The recent gubernatorial election was one of the best examples in living memory of being forced to choose between what Captain Jack Aubrey would call “the lesser of two weevils.”
After a campaign waged mainly about Federal issues having little or nothing to do with state government, we’ve chosen a new governor.
Could we now get serious about something governors can actually do something about?
Something like public education?
Education is, after all, the largest function of state government. In Virginia, education is the largest component of both the state budget and of most city and county budgets.
Yet we continue to approach the business of educating our children – and our adult citizens – as though we were bailing a leaky lifeboat, rather than trying to design a swift, powerful and seaworthy ship.
I’ve said this before, but bear with me: The fundamental problem with public education, at least at the K-12 level, is that we don’t know what we’re trying to achieve.
I doubt there’s a public school official in the country who could provide a clear, specific, actionable mission statement for the schools he or she operates. If you asked, you’d almost certainly get a lot of buzzwords such as “excellence,” and “all children,” and “preparing for the 21st century.”

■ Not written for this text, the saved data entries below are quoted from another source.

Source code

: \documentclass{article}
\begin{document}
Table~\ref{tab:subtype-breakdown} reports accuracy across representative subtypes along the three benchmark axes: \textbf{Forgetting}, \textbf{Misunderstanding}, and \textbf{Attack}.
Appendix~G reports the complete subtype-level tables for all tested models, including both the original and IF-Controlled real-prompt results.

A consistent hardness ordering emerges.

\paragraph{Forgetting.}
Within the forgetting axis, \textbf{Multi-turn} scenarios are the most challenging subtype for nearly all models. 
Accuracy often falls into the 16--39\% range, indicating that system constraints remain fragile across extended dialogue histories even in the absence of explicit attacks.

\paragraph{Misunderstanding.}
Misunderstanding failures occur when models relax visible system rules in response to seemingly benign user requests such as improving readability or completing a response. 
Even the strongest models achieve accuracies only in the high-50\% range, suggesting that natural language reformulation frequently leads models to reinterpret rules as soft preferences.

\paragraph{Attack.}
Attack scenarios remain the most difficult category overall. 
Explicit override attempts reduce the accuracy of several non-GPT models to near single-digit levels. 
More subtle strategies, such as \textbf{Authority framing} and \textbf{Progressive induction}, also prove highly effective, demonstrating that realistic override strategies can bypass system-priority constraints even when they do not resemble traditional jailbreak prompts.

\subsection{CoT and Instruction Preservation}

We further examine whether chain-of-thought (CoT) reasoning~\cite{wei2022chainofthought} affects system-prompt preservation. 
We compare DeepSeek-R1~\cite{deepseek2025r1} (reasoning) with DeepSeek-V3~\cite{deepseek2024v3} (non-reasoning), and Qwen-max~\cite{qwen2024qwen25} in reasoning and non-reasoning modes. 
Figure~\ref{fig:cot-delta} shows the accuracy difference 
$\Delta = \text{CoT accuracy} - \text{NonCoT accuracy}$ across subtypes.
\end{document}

All of which are signals that you’re entering the Desert of Fuzzy Thinking.
Take “excellence,” for example. An excellent word, which school officials have been throwing around for at least twenty years.
Yet America’s public schools are nowhere near excellent. The most recent international comparison by the Organization for Economic Cooperation and Development (OECD) – conducted in 2009 – ranked U.S. high school students 17th in Reading, 23rd in Science, and 31st in Math.
These results are nowhere near those of top systems like South Korea, Singapore and Taiwan. But, lest anyone complain about cultural bias or the failure of other systems to educate handicapped students, let’s consider the scores for Canada, a country with very similar cultural values, including a similar commitment to inclusion.
Compared to America’s 17th in Reading, Canada ranked 6th. Compared to our 23rd in Science, Canada came in 8th. Compared to our woeful 31st in Math, Canada managed a 10th.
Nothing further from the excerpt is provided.